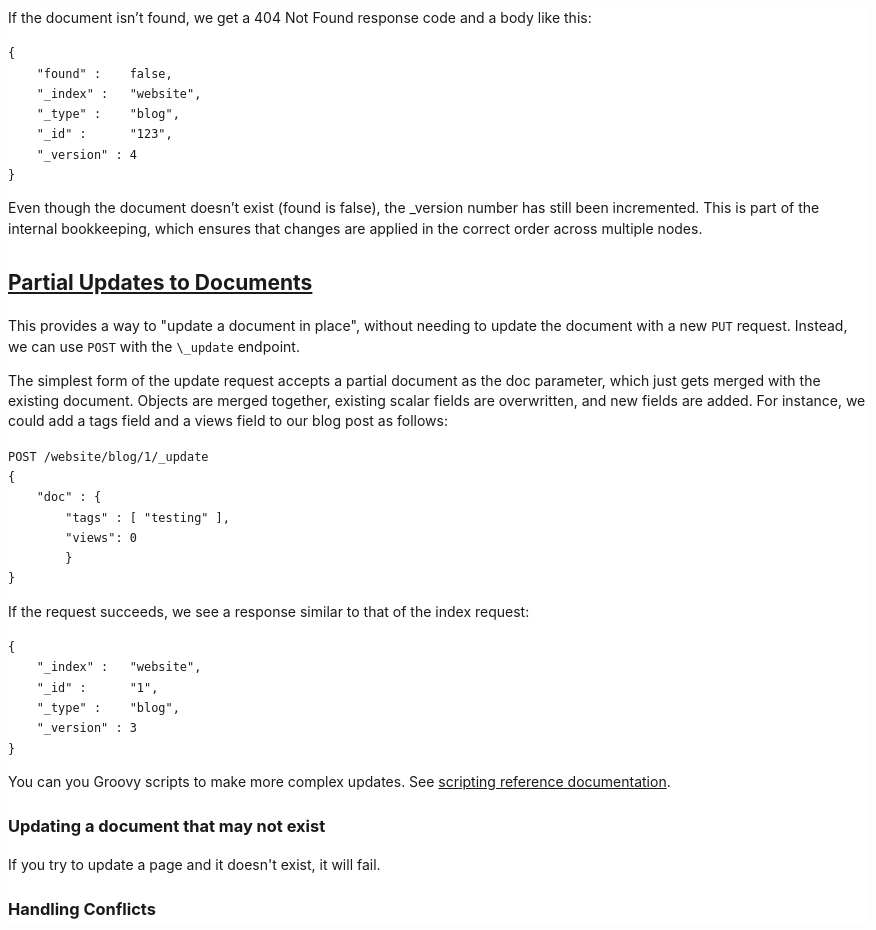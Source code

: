 If the document isn’t found, we get a 404 Not Found response code and a body like this:
```
{
    "found" :    false,
    "_index" :   "website",
    "_type" :    "blog",
    "_id" :      "123",
    "_version" : 4
}
```

Even though the document doesn’t exist (found is false), the \_version number has still been incremented. This is part of the internal bookkeeping, which ensures that changes are applied in the correct order across multiple nodes.


## [Partial Updates to Documents](https://www.elastic.co/guide/en/elasticsearch/guide/current/partial-updates.html)

This provides a way to "update a document in place", without needing to update the document with a new `PUT` request. Instead, we can use `POST` with the `\_update` endpoint. 

The simplest form of the update request accepts a partial document as the doc parameter, which just gets merged with the existing document. Objects are merged together, existing scalar fields are overwritten, and new fields are added. For instance, we could add a tags field and a views field to our blog post as follows:
```
POST /website/blog/1/_update
{
    "doc" : {
        "tags" : [ "testing" ],
        "views": 0
        }
}
```

If the request succeeds, we see a response similar to that of the index request:
```
{
    "_index" :   "website",
    "_id" :      "1",
    "_type" :    "blog",
    "_version" : 3
}
```

You can you Groovy scripts to make more complex updates. See [scripting reference documentation](https://www.elastic.co/guide/en/elasticsearch/reference/current/modules-scripting.html).

### Updating a document that may not exist

If you try to update a page and it doesn't exist, it will fail. 

### Handling Conflicts
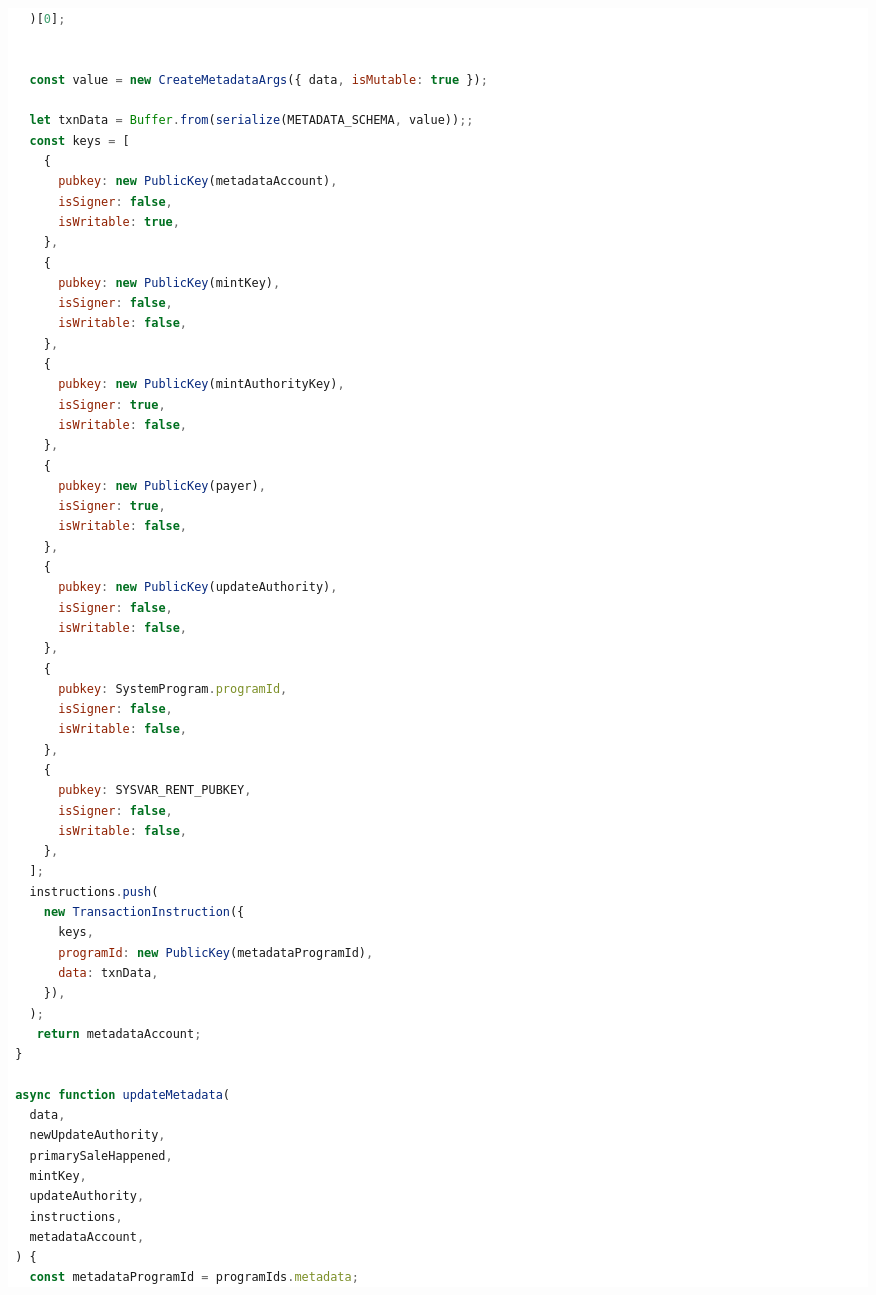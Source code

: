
 ```javascript
   )[0];


   const value = new CreateMetadataArgs({ data, isMutable: true });

   let txnData = Buffer.from(serialize(METADATA_SCHEMA, value));;
   const keys = [
     {
       pubkey: new PublicKey(metadataAccount),
       isSigner: false,
       isWritable: true,
     },
     {
       pubkey: new PublicKey(mintKey),
       isSigner: false,
       isWritable: false,
     },
     {
       pubkey: new PublicKey(mintAuthorityKey),
       isSigner: true,
       isWritable: false,
     },
     {
       pubkey: new PublicKey(payer),
       isSigner: true,
       isWritable: false,
     },
     {
       pubkey: new PublicKey(updateAuthority),
       isSigner: false,
       isWritable: false,
     },
     {
       pubkey: SystemProgram.programId,
       isSigner: false,
       isWritable: false,
     },
     {
       pubkey: SYSVAR_RENT_PUBKEY,
       isSigner: false,
       isWritable: false,
     },
   ];
   instructions.push(
     new TransactionInstruction({
       keys,
       programId: new PublicKey(metadataProgramId),
       data: txnData,
     }),
   );
    return metadataAccount;
 }

 async function updateMetadata(
   data,
   newUpdateAuthority,
   primarySaleHappened,
   mintKey,
   updateAuthority,
   instructions,
   metadataAccount,
 ) {
   const metadataProgramId = programIds.metadata;
```
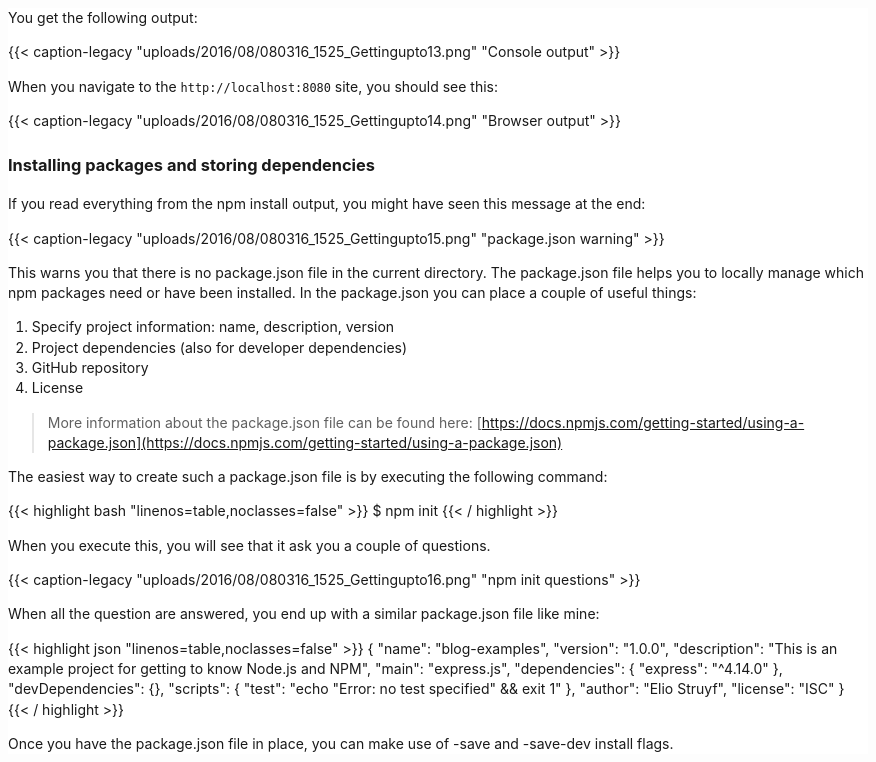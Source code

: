 You get the following output:

{{< caption-legacy "uploads/2016/08/080316_1525_Gettingupto13.png" "Console output" >}}

When you navigate to the `http://localhost:8080` site, you should see this:

{{< caption-legacy "uploads/2016/08/080316_1525_Gettingupto14.png" "Browser output" >}}

### Installing packages and storing dependencies

If you read everything from the npm install output, you might have seen this message at the end:

{{< caption-legacy "uploads/2016/08/080316_1525_Gettingupto15.png" "package.json warning" >}}

This warns you that there is no package.json file in the current directory. The package.json file helps you to locally manage which npm packages need or have been installed. In the package.json you can place a couple of useful things:

1.  Specify project information: name, description, version
2.  Project dependencies (also for developer dependencies)
3.  GitHub repository
4.  License

> More information about the package.json file can be found here: [https://docs.npmjs.com/getting-started/using-a-package.json](https://docs.npmjs.com/getting-started/using-a-package.json)

The easiest way to create such a package.json file is by executing the following command:

{{< highlight bash "linenos=table,noclasses=false" >}}
$ npm init
{{< / highlight >}}

When you execute this, you will see that it ask you a couple of questions.

{{< caption-legacy "uploads/2016/08/080316_1525_Gettingupto16.png" "npm init questions" >}}

When all the question are answered, you end up with a similar package.json file like mine:

{{< highlight json "linenos=table,noclasses=false" >}}
{
  "name": "blog-examples",
  "version": "1.0.0",
  "description": "This is an example project for getting to know Node.js and NPM",
  "main": "express.js",
  "dependencies": {
    "express": "^4.14.0"
  },
  "devDependencies": {},
  "scripts": {
    "test": "echo \"Error: no test specified\" && exit 1"
  },
  "author": "Elio Struyf",
  "license": "ISC"
}
{{< / highlight >}}

Once you have the package.json file in place, you can make use of -save and -save-dev install flags.
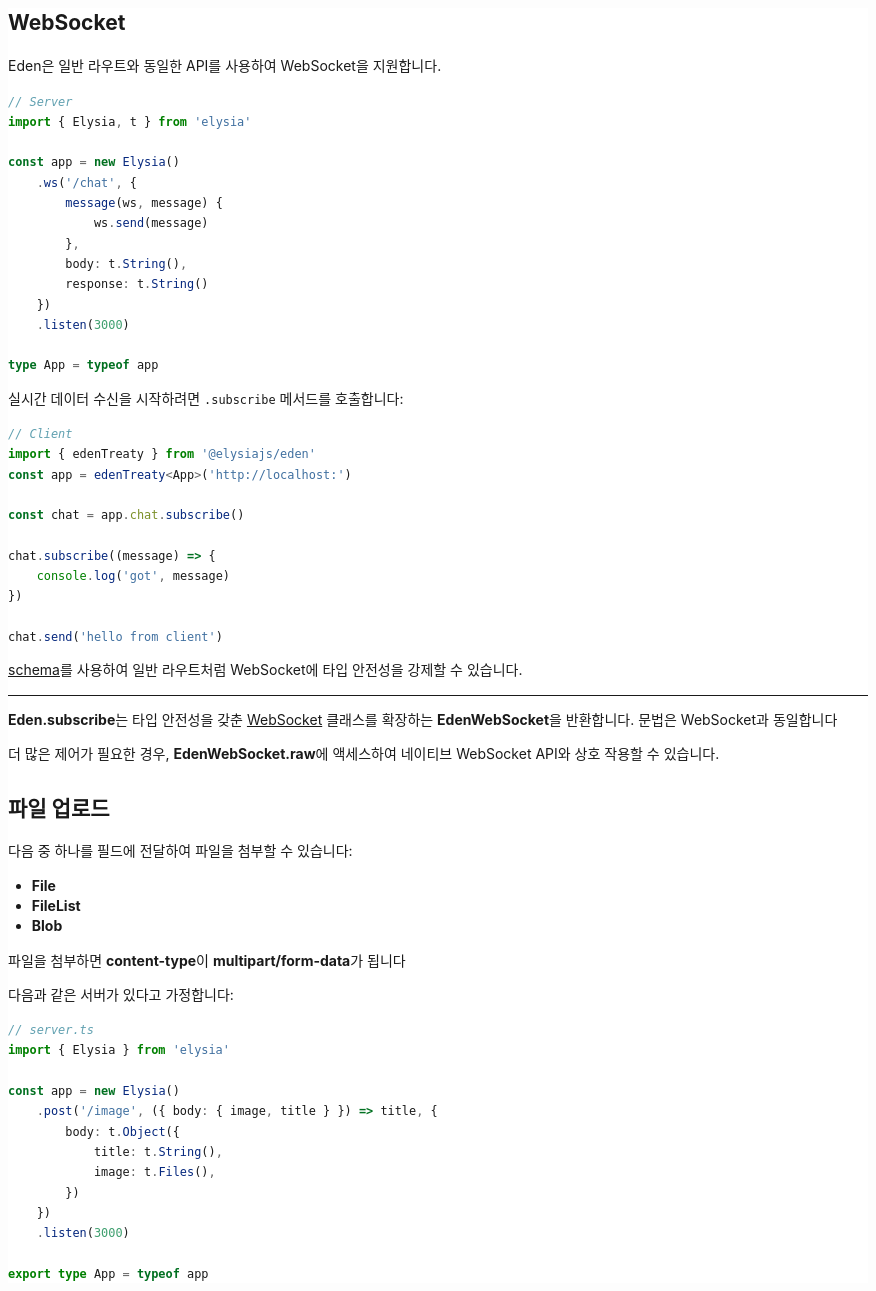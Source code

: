 ## WebSocket
Eden은 일반 라우트와 동일한 API를 사용하여 WebSocket을 지원합니다.
```typescript
// Server
import { Elysia, t } from 'elysia'

const app = new Elysia()
    .ws('/chat', {
        message(ws, message) {
            ws.send(message)
        },
        body: t.String(),
        response: t.String()
    })
    .listen(3000)

type App = typeof app
```

실시간 데이터 수신을 시작하려면 `.subscribe` 메서드를 호출합니다:
```typescript
// Client
import { edenTreaty } from '@elysiajs/eden'
const app = edenTreaty<App>('http://localhost:')

const chat = app.chat.subscribe()

chat.subscribe((message) => {
    console.log('got', message)
})

chat.send('hello from client')
```

[schema](/integrations/cheat-sheet#schema)를 사용하여 일반 라우트처럼 WebSocket에 타입 안전성을 강제할 수 있습니다.

---

**Eden.subscribe**는 타입 안전성을 갖춘 [WebSocket](https://developer.mozilla.org/en-US/docs/Web/API/WebSocket/WebSocket) 클래스를 확장하는 **EdenWebSocket**을 반환합니다. 문법은 WebSocket과 동일합니다

더 많은 제어가 필요한 경우, **EdenWebSocket.raw**에 액세스하여 네이티브 WebSocket API와 상호 작용할 수 있습니다.

## 파일 업로드
다음 중 하나를 필드에 전달하여 파일을 첨부할 수 있습니다:
- **File**
- **FileList**
- **Blob**

파일을 첨부하면 **content-type**이 **multipart/form-data**가 됩니다

다음과 같은 서버가 있다고 가정합니다:
```typescript
// server.ts
import { Elysia } from 'elysia'

const app = new Elysia()
    .post('/image', ({ body: { image, title } }) => title, {
        body: t.Object({
            title: t.String(),
            image: t.Files(),
        })
    })
    .listen(3000)

export type App = typeof app
```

........

EXERCISE PROMPT: Omitting all pictures, copy the preceding entries without any alteration.

WRITTEN RESPONSE:
Source code

: If the document isn’t found, we get a 404 Not Found response code and a body like this:
```
{
    "found" :    false,
    "_index" :   "website",
    "_type" :    "blog",
    "_id" :      "123",
    "_version" : 4
}
```

Even though the document doesn’t exist (found is false), the \_version number has still been incremented. This is part of the internal bookkeeping, which ensures that changes are applied in the correct order across multiple nodes.


## [Partial Updates to Documents](https://www.elastic.co/guide/en/elasticsearch/guide/current/partial-updates.html)

This provides a way to "update a document in place", without needing to update the document with a new `PUT` request. Instead, we can use `POST` with the `\_update` endpoint. 

The simplest form of the update request accepts a partial document as the doc parameter, which just gets merged with the existing document. Objects are merged together, existing scalar fields are overwritten, and new fields are added. For instance, we could add a tags field and a views field to our blog post as follows:
```
POST /website/blog/1/_update
{
    "doc" : {
        "tags" : [ "testing" ],
        "views": 0
        }
}
```

If the request succeeds, we see a response similar to that of the index request:
```
{
    "_index" :   "website",
    "_id" :      "1",
    "_type" :    "blog",
    "_version" : 3
}
```

You can you Groovy scripts to make more complex updates. See [scripting reference documentation](https://www.elastic.co/guide/en/elasticsearch/reference/current/modules-scripting.html).

### Updating a document that may not exist

If you try to update a page and it doesn't exist, it will fail. 

### Handling Conflicts
Source code

:
 ```javascript
   )[0];


   const value = new CreateMetadataArgs({ data, isMutable: true });

   let txnData = Buffer.from(serialize(METADATA_SCHEMA, value));;
   const keys = [
     {
       pubkey: new PublicKey(metadataAccount),
       isSigner: false,
       isWritable: true,
     },
     {
       pubkey: new PublicKey(mintKey),
       isSigner: false,
       isWritable: false,
     },
     {
       pubkey: new PublicKey(mintAuthorityKey),
       isSigner: true,
       isWritable: false,
     },
     {
       pubkey: new PublicKey(payer),
       isSigner: true,
       isWritable: false,
     },
     {
       pubkey: new PublicKey(updateAuthority),
       isSigner: false,
       isWritable: false,
     },
     {
       pubkey: SystemProgram.programId,
       isSigner: false,
       isWritable: false,
     },
     {
       pubkey: SYSVAR_RENT_PUBKEY,
       isSigner: false,
       isWritable: false,
     },
   ];
   instructions.push(
     new TransactionInstruction({
       keys,
       programId: new PublicKey(metadataProgramId),
       data: txnData,
     }),
   );
    return metadataAccount;
 }

 async function updateMetadata(
   data,
   newUpdateAuthority,
   primarySaleHappened,
   mintKey,
   updateAuthority,
   instructions,
   metadataAccount,
 ) {
   const metadataProgramId = programIds.metadata;
```
Source code

: You get the following output:

{{< caption-legacy "uploads/2016/08/080316_1525_Gettingupto13.png" "Console output" >}}

When you navigate to the `http://localhost:8080` site, you should see this:

{{< caption-legacy "uploads/2016/08/080316_1525_Gettingupto14.png" "Browser output" >}}

### Installing packages and storing dependencies

If you read everything from the npm install output, you might have seen this message at the end:

{{< caption-legacy "uploads/2016/08/080316_1525_Gettingupto15.png" "package.json warning" >}}

This warns you that there is no package.json file in the current directory. The package.json file helps you to locally manage which npm packages need or have been installed. In the package.json you can place a couple of useful things:

1.  Specify project information: name, description, version
2.  Project dependencies (also for developer dependencies)
3.  GitHub repository
4.  License

> More information about the package.json file can be found here: [https://docs.npmjs.com/getting-started/using-a-package.json](https://docs.npmjs.com/getting-started/using-a-package.json)

The easiest way to create such a package.json file is by executing the following command:

{{< highlight bash "linenos=table,noclasses=false" >}}
$ npm init
{{< / highlight >}}

When you execute this, you will see that it ask you a couple of questions.

{{< caption-legacy "uploads/2016/08/080316_1525_Gettingupto16.png" "npm init questions" >}}

When all the question are answered, you end up with a similar package.json file like mine:

{{< highlight json "linenos=table,noclasses=false" >}}
{
  "name": "blog-examples",
  "version": "1.0.0",
  "description": "This is an example project for getting to know Node.js and NPM",
  "main": "express.js",
  "dependencies": {
    "express": "^4.14.0"
  },
  "devDependencies": {},
  "scripts": {
    "test": "echo \"Error: no test specified\" && exit 1"
  },
  "author": "Elio Struyf",
  "license": "ISC"
}
{{< / highlight >}}

Once you have the package.json file in place, you can make use of -save and -save-dev install flags.
Source code

: ## WebSocket
Eden은 일반 라우트와 동일한 API를 사용하여 WebSocket을 지원합니다.
```typescript
// Server
import { Elysia, t } from 'elysia'

const app = new Elysia()
    .ws('/chat', {
        message(ws, message) {
            ws.send(message)
        },
        body: t.String(),
        response: t.String()
    })
    .listen(3000)

type App = typeof app
```

실시간 데이터 수신을 시작하려면 `.subscribe` 메서드를 호출합니다:
```typescript
// Client
import { edenTreaty } from '@elysiajs/eden'
const app = edenTreaty<App>('http://localhost:')

const chat = app.chat.subscribe()

chat.subscribe((message) => {
    console.log('got', message)
})

chat.send('hello from client')
```

[schema](/integrations/cheat-sheet#schema)를 사용하여 일반 라우트처럼 WebSocket에 타입 안전성을 강제할 수 있습니다.

---

**Eden.subscribe**는 타입 안전성을 갖춘 [WebSocket](https://developer.mozilla.org/en-US/docs/Web/API/WebSocket/WebSocket) 클래스를 확장하는 **EdenWebSocket**을 반환합니다. 문법은 WebSocket과 동일합니다

더 많은 제어가 필요한 경우, **EdenWebSocket.raw**에 액세스하여 네이티브 WebSocket API와 상호 작용할 수 있습니다.

## 파일 업로드
다음 중 하나를 필드에 전달하여 파일을 첨부할 수 있습니다:
- **File**
- **FileList**
- **Blob**

파일을 첨부하면 **content-type**이 **multipart/form-data**가 됩니다

다음과 같은 서버가 있다고 가정합니다:
```typescript
// server.ts
import { Elysia } from 'elysia'

const app = new Elysia()
    .post('/image', ({ body: { image, title } }) => title, {
        body: t.Object({
            title: t.String(),
            image: t.Files(),
        })
    })
    .listen(3000)

export type App = typeof app
```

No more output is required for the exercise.